EU team visits Ankara for talks on migrants

EU team visits Ankara for talks on migrants

ANKARA
EU team visits Ankara for talks on migrants

Two senior officials from the European Union Commission visited Ankara on Dec. 6 with a focus on cooperation on migration issues, marking a first visit from Brussels after the new EU leadership took office on Dec. 1.

Margaritis Schinas, vice president for promoting European way of life and Ylva Johansson, commissioner for home affairs, met senior Turkish officials, including President Recep Tayyip Erdoğan. They also met with Vice President Fuat Oktay, Interior Minister Süleyman Soylu, Deputy Speaker of the Turkish Parliament Levent Gök and Deputy Foreign Minister and Director of EU Affairs Ambassador Faruk Kaymakçı.

After the meetings, Vice-President Schinas and Commissioner Johansson visited the Turkish Parliament and laid a wreath in memory of the victims of the attempted coup in July 2016. Schinas and Ylva took the office on Dec. 1 under the cabinet of president of the EU Commission Ursula von der Leyen.

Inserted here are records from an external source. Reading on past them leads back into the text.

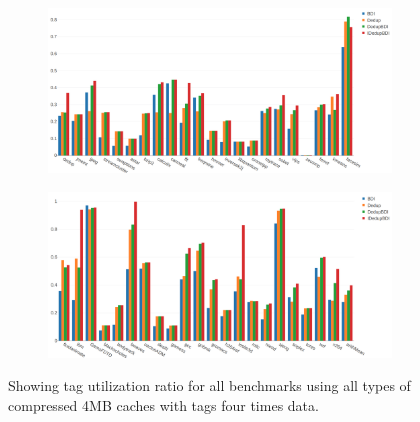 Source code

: \begin{figure}
    \begin{subfigure}{\textwidth}
        \includegraphics[width=\textwidth]{all-tagutil1.png}
    \end{subfigure}
    \begin{subfigure}{\textwidth}
        \includegraphics[width=\textwidth]{all-tagutil2.png}
    \end{subfigure}
    \caption[All benchmarks: Tag Utilization]{Showing tag utilization ratio for all benchmarks using all types of compressed 4MB caches with tags four times data.}
    \label{fig:all_tagutil}
\end{figure}
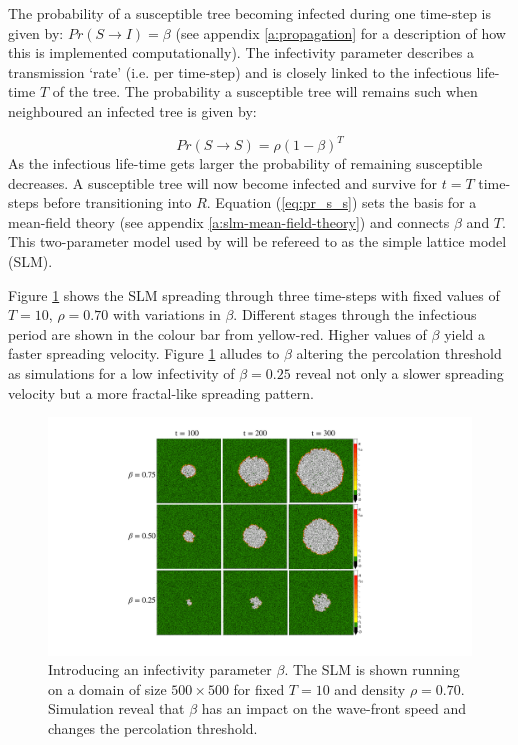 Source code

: The probability of a susceptible tree becoming infected during one time-step is given by: %
$Pr(S \rightarrow I) = \beta$ (see appendix \ref{a:propagation} for a description of how this is implemented computationally). %
The infectivity parameter describes a transmission `rate' (i.e. per time-step) and is closely linked to the infectious life-time $T$ of the tree. %
The probability a susceptible tree will remains such  when neighboured an infected tree is given by:

\begin{equation}
\label{eq:pr_s_s}
    Pr(S \rightarrow S) = \rho(1 -\beta)^T
\end{equation}
As the infectious life-time gets larger the probability of remaining susceptible decreases. %
A susceptible tree will now become infected and survive for $t=T$ time-steps before transitioning into $R$. %
Equation (\ref{eq:pr_s_s}) sets the basis for a mean-field theory (see appendix \ref{a:slm-mean-field-theory}) and connects $\beta$ and $T$. %
This two-parameter model used by \cite{OROZCOFUENTES201912} will be refereed to as the simple lattice model (SLM). 

Figure \ref{fig:slm} shows the SLM spreading through three time-steps with fixed values of $T=10$, $\rho=0.70$ with variations in $\beta$. %
Different stages through the infectious period are shown in the colour bar from yellow-red. %
Higher values of $\beta$ yield a faster spreading velocity. %
Figure \ref{fig:slm} alludes to $\beta$ altering the percolation threshold as simulations for a low infectivity of $\beta=0.25$ reveal not only a slower spreading velocity but a more fractal-like spreading pattern. %

\begin{figure}
    \centering
    \includegraphics[scale=0.4]{chapter3/figures/figure5.pdf}
    \caption{Introducing an infectivity parameter $\beta$. The SLM is shown running on a domain of size $500\times500$ for fixed $T=10$ and density $\rho=0.70$. Simulation reveal that $\beta$ has an impact on the wave-front speed and changes the percolation threshold.}
    \label{fig:slm}
\end{figure}

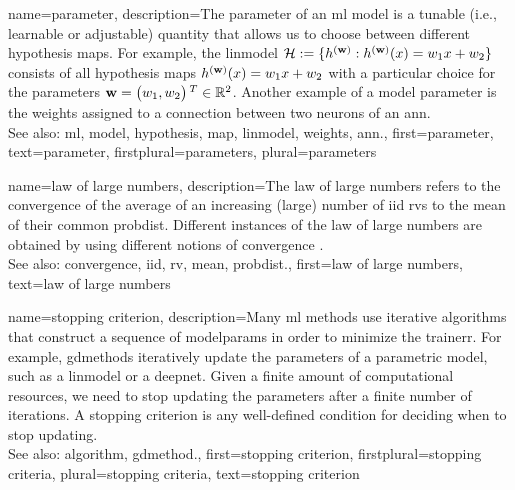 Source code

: {name={parameter},
	description={The parameter of an \gls{ml} \gls{model} is a tunable (i.e., learnable or adjustable) quantity that 
		allows us to choose between different \gls{hypothesis} \glspl{map}. For example, the \gls{linmodel} 
		$\mathcal{H} := \{h^{({\bf w})}: h^{({\bf w})}(x)= w_{1} x + w_{2}\}$ 
		consists of all \gls{hypothesis} \glspl{map} $h^{({\bf w})}(x)= w_{1} x + w_{2}$ 
		with a particular choice for the parameters ${\bf w} = \big(w_{1},w_{2}\big)\,^{T} \in \mathbb{R}^{2}$. 
		Another example of a \gls{model} parameter is the \gls{weights} assigned to a connection between two neurons of an \gls{ann}.
				\\
		See also: \gls{ml}, \gls{model}, \gls{hypothesis}, \gls{map}, \gls{linmodel}, \gls{weights}, \gls{ann}.},
	first={parameter},
	text={parameter},
	firstplural={parameters}, 
 	plural={parameters}
}

{name={law of large numbers},
	description={The law of large numbers refers to the 
		\gls{convergence} of the average of an increasing (large) number of \gls{iid} \glspl{rv} 
		to the \gls{mean} of their common \gls{probdist}. Different instances of the 
		law of large numbers are obtained by using different notions of \gls{convergence} \cite{papoulis}.
				\\
		See also: \gls{convergence}, \gls{iid}, \gls{rv}, \gls{mean}, \gls{probdist}.},
	first={law of large numbers},
	text={law of large numbers}
}
    
{name={stopping criterion},
	description={Many \gls{ml} methods use iterative \glspl{algorithm} 
		that construct a sequence of \gls{modelparams} in order to minimize the \gls{trainerr}. 
		For example, \glspl{gdmethod} iteratively update the \glspl{parameter} of a parametric \gls{model}, 
		such as a \gls{linmodel} or a \gls{deepnet}. Given a finite amount of computational 
		resources, we need to stop updating the \glspl{parameter} after a finite number of iterations. 
		A stopping criterion is any well-defined condition for deciding when to stop updating.
				\\
		See also: \gls{algorithm}, \gls{gdmethod}.},
	first={stopping criterion},
	firstplural={stopping criteria},
	plural={stopping criteria}, 
	text={stopping criterion}
}

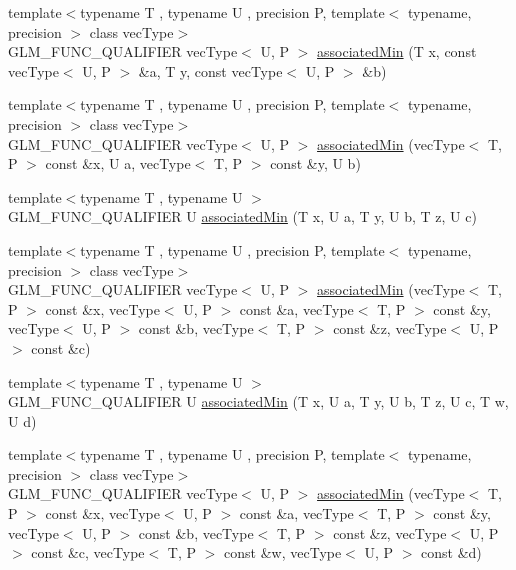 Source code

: \begin{DoxyCompactItemize}
\item 
{\footnotesize template$<$typename T , typename U , precision P, template$<$ typename, precision $>$ class vec\+Type$>$ }\\G\+L\+M\+\_\+\+F\+U\+N\+C\+\_\+\+Q\+U\+A\+L\+I\+F\+I\+E\+R vec\+Type$<$ U, P $>$ \hyperlink{group__gtx__associated__min__max_ga1dccff48fa5650c746533de83467da6e}{associated\+Min} (T x, const vec\+Type$<$ U, P $>$ \&a, T y, const vec\+Type$<$ U, P $>$ \&b)
\item 
{\footnotesize template$<$typename T , typename U , precision P, template$<$ typename, precision $>$ class vec\+Type$>$ }\\G\+L\+M\+\_\+\+F\+U\+N\+C\+\_\+\+Q\+U\+A\+L\+I\+F\+I\+E\+R vec\+Type$<$ U, P $>$ \hyperlink{group__gtx__associated__min__max_ga076717f4e07c6ae725cc1382d1ac4869}{associated\+Min} (vec\+Type$<$ T, P $>$ const \&x, U a, vec\+Type$<$ T, P $>$ const \&y, U b)
\item 
{\footnotesize template$<$typename T , typename U $>$ }\\G\+L\+M\+\_\+\+F\+U\+N\+C\+\_\+\+Q\+U\+A\+L\+I\+F\+I\+E\+R U \hyperlink{group__gtx__associated__min__max_gad0aa8f86259a26d839d34a3577a923fc}{associated\+Min} (T x, U a, T y, U b, T z, U c)
\item 
{\footnotesize template$<$typename T , typename U , precision P, template$<$ typename, precision $>$ class vec\+Type$>$ }\\G\+L\+M\+\_\+\+F\+U\+N\+C\+\_\+\+Q\+U\+A\+L\+I\+F\+I\+E\+R vec\+Type$<$ U, P $>$ \hyperlink{group__gtx__associated__min__max_ga5bc6b9acbf9e060d58a342fbe3b73d43}{associated\+Min} (vec\+Type$<$ T, P $>$ const \&x, vec\+Type$<$ U, P $>$ const \&a, vec\+Type$<$ T, P $>$ const \&y, vec\+Type$<$ U, P $>$ const \&b, vec\+Type$<$ T, P $>$ const \&z, vec\+Type$<$ U, P $>$ const \&c)
\item 
{\footnotesize template$<$typename T , typename U $>$ }\\G\+L\+M\+\_\+\+F\+U\+N\+C\+\_\+\+Q\+U\+A\+L\+I\+F\+I\+E\+R U \hyperlink{group__gtx__associated__min__max_ga432224ebe2085eaa2b63a077ecbbbff6}{associated\+Min} (T x, U a, T y, U b, T z, U c, T w, U d)
\item 
{\footnotesize template$<$typename T , typename U , precision P, template$<$ typename, precision $>$ class vec\+Type$>$ }\\G\+L\+M\+\_\+\+F\+U\+N\+C\+\_\+\+Q\+U\+A\+L\+I\+F\+I\+E\+R vec\+Type$<$ U, P $>$ \hyperlink{group__gtx__associated__min__max_ga88e031f22b80215505928900d3dde549}{associated\+Min} (vec\+Type$<$ T, P $>$ const \&x, vec\+Type$<$ U, P $>$ const \&a, vec\+Type$<$ T, P $>$ const \&y, vec\+Type$<$ U, P $>$ const \&b, vec\+Type$<$ T, P $>$ const \&z, vec\+Type$<$ U, P $>$ const \&c, vec\+Type$<$ T, P $>$ const \&w, vec\+Type$<$ U, P $>$ const \&d)

\end{DoxyCompactItemize}
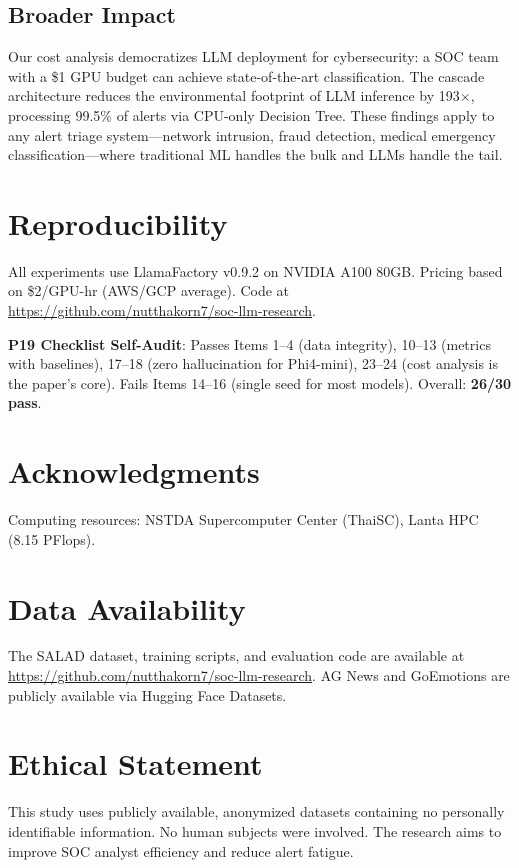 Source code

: \documentclass[review,3p]{elsarticle}
\begin{document}
\subsection{Broader Impact}
Our cost analysis democratizes LLM deployment for cybersecurity: a SOC team with a \$1 GPU budget can achieve state-of-the-art classification. The cascade architecture reduces the environmental footprint of LLM inference by 193$\times$, processing 99.5\% of alerts via CPU-only Decision Tree. These findings apply to any alert triage system---network intrusion, fraud detection, medical emergency classification---where traditional ML handles the bulk and LLMs handle the tail.

\section*{Reproducibility}
All experiments use LlamaFactory v0.9.2 on NVIDIA A100 80GB. Pricing based on \$2/GPU-hr (AWS/GCP average). Code at \url{https://github.com/nutthakorn7/soc-llm-research}.

\noindent\textbf{P19 Checklist Self-Audit}: Passes Items 1--4 (data integrity), 10--13 (metrics with baselines), 17--18 (zero hallucination for Phi4-mini), 23--24 (cost analysis is the paper's core). Fails Items 14--16 (single seed for most models). Overall: \textbf{26/30 pass}.

\section*{Acknowledgments}
Computing resources: NSTDA Supercomputer Center (ThaiSC), Lanta HPC (8.15 PFlops).


\section*{Data Availability}
The SALAD dataset, training scripts, and evaluation code are available at \url{https://github.com/nutthakorn7/soc-llm-research}. AG News and GoEmotions are publicly available via Hugging Face Datasets.

\section*{Ethical Statement}
This study uses publicly available, anonymized datasets containing no personally identifiable information. No human subjects were involved. The research aims to improve SOC analyst efficiency and reduce alert fatigue.
\end{document}
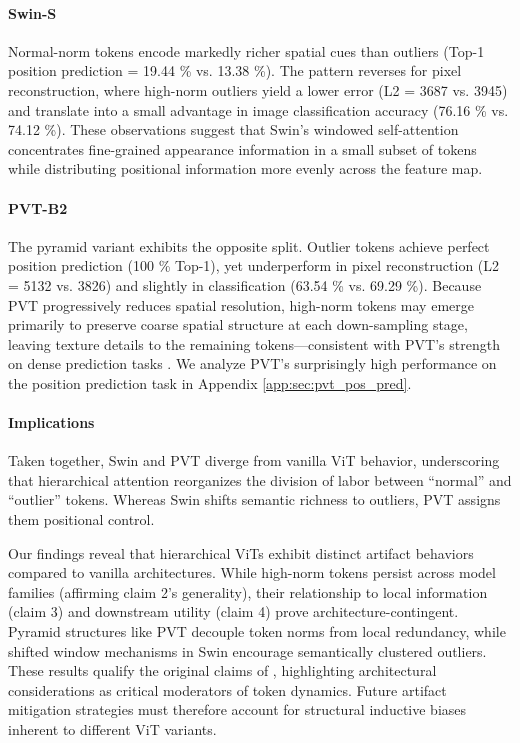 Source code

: \documentclass[10pt]{article} \usepackage[preprint]{tmlr}
\begin{document}
\paragraph{Swin-S} Normal-norm tokens encode markedly richer spatial cues than outliers (Top-1 position prediction = 19.44 \% vs. 13.38 \%). The pattern reverses for pixel reconstruction, where high-norm outliers yield a lower error (L2 = 3687 vs. 3945) and translate into a small advantage in image classification accuracy (76.16 \% vs. 74.12 \%). These observations suggest that Swin’s windowed self-attention concentrates fine-grained appearance information in a small subset of tokens while distributing positional information more evenly across the feature map.
\paragraph{PVT-B2} The pyramid variant exhibits the opposite split. Outlier tokens achieve perfect position prediction (100 \% Top-1), yet underperform in pixel reconstruction (L2 = 5132 vs. 3826) and slightly in classification (63.54 \% vs. 69.29 \%). Because PVT progressively reduces spatial resolution, high-norm tokens may emerge primarily to preserve coarse spatial structure at each down-sampling stage, leaving texture details to the remaining tokens—consistent with PVT’s strength on dense prediction tasks \citep{wang2022pvt}. We analyze PVT's surprisingly high performance on the position prediction task in Appendix \ref{app:sec:pvt_pos_pred}. 
\paragraph{Implications} Taken together, Swin and PVT diverge from vanilla ViT behavior, underscoring that hierarchical attention reorganizes the division of labor between “normal” and “outlier” tokens. Whereas Swin shifts semantic richness to outliers, PVT assigns them positional control. 

Our findings reveal that hierarchical ViTs exhibit distinct artifact behaviors compared to vanilla architectures. While high-norm tokens persist across model families (affirming claim 2’s generality), their relationship to local information (claim 3) and downstream utility (claim 4) prove architecture-contingent. Pyramid structures like PVT decouple token norms from local redundancy, while shifted window mechanisms in Swin encourage semantically clustered outliers. These results qualify the original claims of \citet{darcet2024registers}, highlighting architectural considerations as critical moderators of token dynamics. Future artifact mitigation strategies must therefore account for structural inductive biases inherent to different ViT variants.
\end{document}
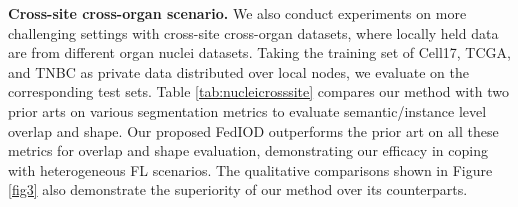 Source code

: \documentclass[letterpaper]{article} %
\begin{document}
\textbf{Cross-site cross-organ scenario.}
We also conduct experiments on more challenging settings with cross-site cross-organ datasets, where locally held data are from different organ nuclei datasets. 
Taking the training set of Cell17, TCGA, and TNBC as private data distributed over local nodes, we evaluate on the corresponding test sets. %
Table \ref{tab:nucleicrosssite} compares our method with two prior arts \cite{chang2020synthetic, mcmahan2017communication} on various segmentation metrics to evaluate semantic/instance level overlap and shape. 
Our proposed FedIOD outperforms the prior art on all these metrics for overlap and shape evaluation, 
demonstrating our efficacy in coping with heterogeneous FL scenarios. The qualitative comparisons shown in Figure \ref{fig3} also demonstrate the superiority of our method over its counterparts. 

\begin{table}[h]
    \centering
\noindent\caption{Compare FedIOD and FedKD in terms of accuracy (\%) on CIFAR10 ($K$=20, $\alpha$=1) under same privacy cost. %
} 
\label{tab:privacy-utility}
\end{table}
\end{document}
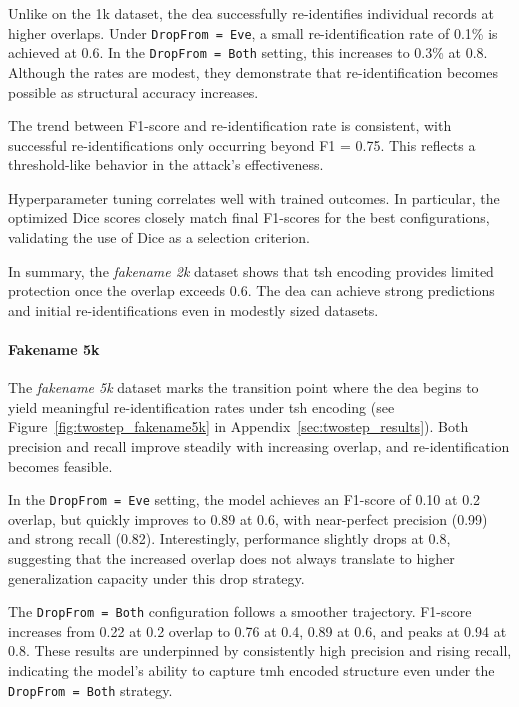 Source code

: Unlike on the 1k dataset, the \ac{dea} successfully re-identifies individual records at higher overlaps. Under \texttt{DropFrom = Eve}, a small re-identification rate of 0.1\% is achieved at 0.6.
In the \texttt{DropFrom = Both} setting, this increases to 0.3\% at 0.8.
Although the rates are modest, they demonstrate that re-identification becomes possible as structural accuracy increases.

The trend between F1-score and re-identification rate is consistent, with successful re-identifications only occurring beyond F1 = 0.75.
This reflects a threshold-like behavior in the attack's effectiveness.

Hyperparameter tuning correlates well with trained outcomes.
In particular, the optimized Dice scores closely match final F1-scores for the best configurations, validating the use of Dice as a selection criterion.

In summary, the \textit{fakename 2k} dataset shows that \ac{tsh} encoding provides limited protection once the overlap exceeds 0.6.
The \ac{dea} can achieve strong predictions and initial re-identifications even in modestly sized datasets.


\paragraph{Fakename 5k}

The \textit{fakename 5k} dataset marks the transition point where the \ac{dea} begins to yield meaningful re-identification rates under \ac{tsh} encoding (see Figure~\ref{fig:twostep_fakename5k} in Appendix~\ref{sec:twostep_results}).
Both precision and recall improve steadily with increasing overlap, and re-identification becomes feasible.

In the \texttt{DropFrom = Eve} setting, the model achieves an F1-score of 0.10 at 0.2 overlap, but quickly improves to 0.89 at 0.6, with near-perfect precision (0.99) and strong recall (0.82).
Interestingly, performance slightly drops at 0.8, suggesting that the increased overlap does not always translate to higher generalization capacity under this drop strategy.

The \texttt{DropFrom = Both} configuration follows a smoother trajectory.
F1-score increases from 0.22 at 0.2 overlap to 0.76 at 0.4, 0.89 at 0.6, and peaks at 0.94 at 0.8.
These results are underpinned by consistently high precision and rising recall, indicating the model's ability to capture \ac{tmh} encoded structure even under the \texttt{DropFrom = Both} strategy.


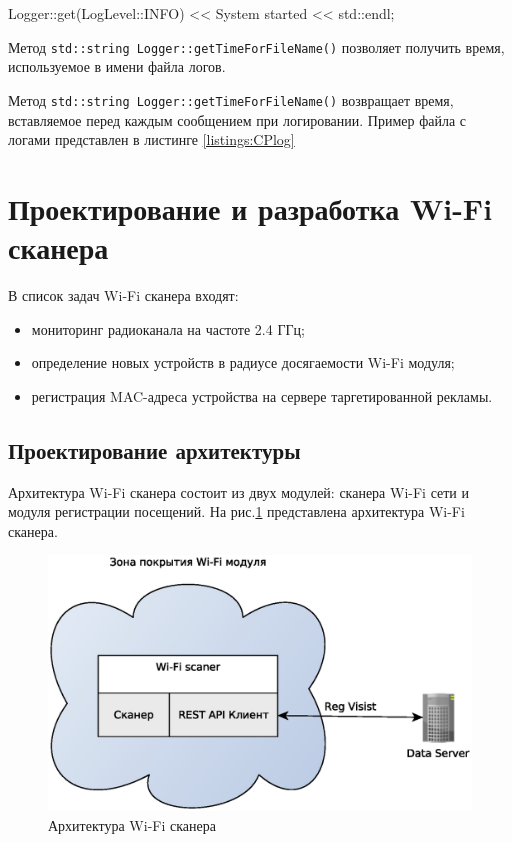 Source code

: Logger::get(LogLevel::INFO) << System started << std::endl;

Метод \texttt{std::string Logger::getTimeForFileName()} позволяет получить время, используемое в имени файла логов.

Метод \texttt{std::string Logger::getTimeForFileName()} возвращает время, вставляемое перед каждым сообщением при логировании. Пример файла с логами представлен в листинге \ref{listings:CPlog}

\section{Проектирование и разработка Wi-Fi сканера}

В список задач Wi-Fi сканера входят:

\begin{itemize}
	\item мониторинг радиоканала на частоте 2.4 ГГц;
	\item определение новых устройств в радиусе досягаемости Wi-Fi модуля;
	\item регистрация MAC-адреса устройства на сервере таргетированной рекламы.
\end{itemize}

\subsection{Проектирование архитектуры}

Архитектура Wi-Fi сканера состоит из двух модулей: сканера Wi-Fi сети и модуля регистрации посещений. На рис.\ref{fig:WiFiScanerArch} представлена архитектура Wi-Fi сканера.

\begin{figure}[H]
	\centering
	\includegraphics[width=\linewidth]{fig/WiFiScanerArch}
	\caption{Архитектура Wi-Fi сканера}
	\label{fig:WiFiScanerArch}
\end{figure}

Turkey and the EU have cooperated in the field of migration since March 2016 after they agreed to a joint statement that has curbed the flow of Syrian refugees from Turkey into Europe in return for the latter providing 6 billion euros between 2016 and 2019.

But as of mid-2019, only 2.22 billion euros have been disbursed. It additionally pledged visa liberalization for Turkish citizens traveling to EU Schengen states, talks on updating the Customs Union trade deal and a re-energized commitment to Turkey’s accession process. It has fulfilled none of those.

 The EU member states also pledged that for every Syrian returned to Turkey from Greek islands, another Syrian will be resettled from Turkey to the EU as part of a resettlement plan. But the pace of returns to Turkey from the Greek islands under the agreement has been slow largely due to lengthy legal processes and administrative problems in Greece.

 The EU member states have accepted only around 20,000 Syrian refugees from Turkey since 2016.

 Turkey currently hosts some 3.6 million Syrian refugees, more than any other country in the world. Ankara has so far spent $40 billion for the refugees, according to official figures.